Records excerpted from a collection
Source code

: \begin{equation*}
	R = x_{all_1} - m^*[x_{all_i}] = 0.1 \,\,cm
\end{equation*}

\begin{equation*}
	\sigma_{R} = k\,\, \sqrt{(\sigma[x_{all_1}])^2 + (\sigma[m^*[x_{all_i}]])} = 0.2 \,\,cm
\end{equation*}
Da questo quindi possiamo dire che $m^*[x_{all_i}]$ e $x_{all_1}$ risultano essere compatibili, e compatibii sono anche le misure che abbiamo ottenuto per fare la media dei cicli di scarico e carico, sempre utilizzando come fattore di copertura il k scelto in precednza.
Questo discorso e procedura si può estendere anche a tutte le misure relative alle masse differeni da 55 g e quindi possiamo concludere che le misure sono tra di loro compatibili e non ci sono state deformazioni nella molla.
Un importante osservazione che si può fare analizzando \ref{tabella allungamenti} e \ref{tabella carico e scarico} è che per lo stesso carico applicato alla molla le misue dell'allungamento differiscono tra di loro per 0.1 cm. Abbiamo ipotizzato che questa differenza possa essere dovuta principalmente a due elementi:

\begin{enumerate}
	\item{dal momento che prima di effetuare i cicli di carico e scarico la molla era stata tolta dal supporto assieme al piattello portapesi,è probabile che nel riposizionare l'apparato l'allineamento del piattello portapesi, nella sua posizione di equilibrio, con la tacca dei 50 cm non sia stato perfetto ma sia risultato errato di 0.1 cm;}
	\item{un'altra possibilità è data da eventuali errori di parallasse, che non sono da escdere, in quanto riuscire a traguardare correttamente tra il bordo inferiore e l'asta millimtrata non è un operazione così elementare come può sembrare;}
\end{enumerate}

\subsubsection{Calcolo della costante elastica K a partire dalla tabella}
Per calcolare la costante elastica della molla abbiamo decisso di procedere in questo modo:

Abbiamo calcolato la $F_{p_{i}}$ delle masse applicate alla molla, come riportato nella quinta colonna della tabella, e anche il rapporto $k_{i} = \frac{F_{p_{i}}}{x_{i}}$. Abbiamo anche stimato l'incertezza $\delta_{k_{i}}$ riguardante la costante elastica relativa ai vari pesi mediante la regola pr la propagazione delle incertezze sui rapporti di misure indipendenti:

#### [Aim of the exercise]
Search the entries above for the string "item". Copy each line that holds it.

#### [Response to this task]
	\item{dal momento che prima di effetuare i cicli di carico e scarico la molla era stata tolta dal supporto assieme al piattello portapesi,è probabile che nel riposizionare l'apparato l'allineamento del piattello portapesi, nella sua posizione di equilibrio, con la tacca dei 50 cm non sia stato perfetto ma sia risultato errato di 0.1 cm;}
	\item{un'altra possibilità è data da eventuali errori di parallasse, che non sono da escdere, in quanto riuscire a traguardare correttamente tra il bordo inferiore e l'asta millimtrata non è un operazione così elementare come può sembrare;}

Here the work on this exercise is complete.